School of Molecular Sciences

Organic chemistry

The breadth of research in organic chemistry at UWA reflects the diversity of form and function of carbon-based compounds.

Carbohydrate chemistry and chemical glycobiology: Dr Keith Stubbs
Glycobiology is the study of the structures and roles of carbohydrates in biology. Carbohydrates are present in every living system and traditionally, have been known for their role in structural integrity and as energy sources.
Computational and theoretical chemistry: Dr Amir Karton
During the past decade, computational chemistry has had an increasingly important impact on almost all branches of chemistry as a powerful approach for solving chemical problems at the molecular level.

The increasing computational power provided by supercomputers and the emergence of highly accurate theoretical procedures make contemporary computational chemistry one of the most detailed 'microscopes' currently available for examining the atomic and electronic details of molecular processes.

In my lab we use supercomputers in conjunction with very accurate theoretical methods to elucidate the reaction paths, kinetics, and the mechanisms in salient organic, organometallic and enzymatic systems.
Nanobiotechnology: Professor Swaminatha Iyer
Nanobiotechnology is a branch of nanotechnology with biological and biochemical applications.
Our research explores the synthesis, characterisation and application of novel polymer based formulations for biomedical applications. Using surface chemistry on tailor polymers we aim to track and deliver payloads to image and improve the outcome in various medical emergencies.

Other lab group members: Dr Marck Norret, Dr Tristan Clemons
Natural products and chemical ecology: Dr Gavin Flematti
Agricultural activities often have (positive and negative) impacts on the environment. We study the interactions between farming and the environment. This includes how farmers respond to environmental changes, and how government policy can best address agro-environmental issues.

Our research covers climate change impacts on agriculture, land degradation, carbon storage on farms, perennial farming systems, salinity management, and more.
Organometallic chemistry and catalysis: Professor Reto Dorta
Our research is directed toward the preparation of reactive transition metal complexes for stoichiometric and catalytic applications. We focus our attention on the development of new chiral and non-chiral auxiliary ligand systems which are able to bind, activate and functionalize the substrates at the metal center.

The ultimate goal of the research program is to identify new ligand families and their corresponding metal complexes for new, more selective or more widely applicable catalytic transformations.
Secondary metabolite biosynthesis : Dr Yit-Heng Chooi
My research interests are on the biosynthesis of secondary metabolites in fungi and to uncover the bio-ecological roles of these molecules using a combination of functional genomics, synthetic biology and chemical ecology.
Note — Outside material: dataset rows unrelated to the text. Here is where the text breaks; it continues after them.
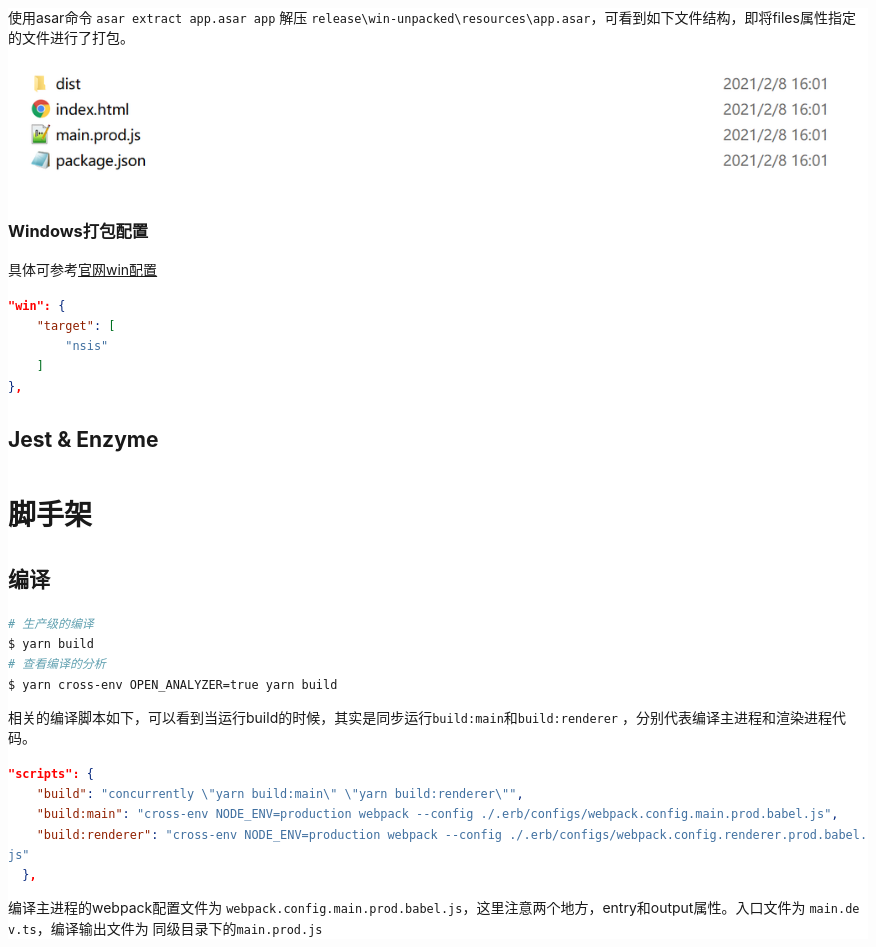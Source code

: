 使用asar命令 `asar extract app.asar app` 解压 `release\win-unpacked\resources\app.asar`，可看到如下文件结构，即将files属性指定的文件进行了打包。

![image-20210208160222578](ElectronReactBoilerplate.assets/image-20210208160222578.png)

### Windows打包配置

具体可参考[官网win配置](https://www.electron.build/configuration/win)

```json
"win": {
    "target": [
        "nsis"
    ]
},
```



## Jest & Enzyme



# 脚手架

## 编译

```bash
# 生产级的编译
$ yarn build
# 查看编译的分析
$ yarn cross-env OPEN_ANALYZER=true yarn build
```

相关的编译脚本如下，可以看到当运行build的时候，其实是同步运行`build:main`和`build:renderer` ，分别代表编译主进程和渲染进程代码。

```json
"scripts": {
    "build": "concurrently \"yarn build:main\" \"yarn build:renderer\"",
    "build:main": "cross-env NODE_ENV=production webpack --config ./.erb/configs/webpack.config.main.prod.babel.js",
    "build:renderer": "cross-env NODE_ENV=production webpack --config ./.erb/configs/webpack.config.renderer.prod.babel.js"
  },
```

编译主进程的webpack配置文件为 `webpack.config.main.prod.babel.js`，这里注意两个地方，entry和output属性。入口文件为  `main.dev.ts`，编译输出文件为 同级目录下的`main.prod.js`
The two current research themes are
  • unveiling small molecules involved in fungal pathogen-host interactions
  • improving the tools for translating microbial genomic information to bioactive molecules.
Synthetic chemistry: Professor Murray Baker
We aim to apply our skills in synthesis to problems in areas such as catalysis, nanotechnology, surface science, biological chemistry/medicine, polymer science, molecular recognition, and sensors.
Synthetic chemistry: Dr Scott Stewart
Research interests include the construction of biologically active natural products utilising modern organic synthetic methods.
Synthetic organic chemistry, medicinal chemistry and chemical biology: Associate Professor Matthew Piggott
Our expertise in organic and medicinal chemistry is applied to the design and synthesis of therapeutic drug candidates and small molecule probes to help investigate complex biological systems. We have several active collaborations with more biologically orientated scientists and opportunities for cross-disciplinary projects exist.

The synthesis of biologically active natural products and novel aromatic molecules with potential applications in organic electronics, supramolecular chemistry, and as components of molecular machines are other areas of interest.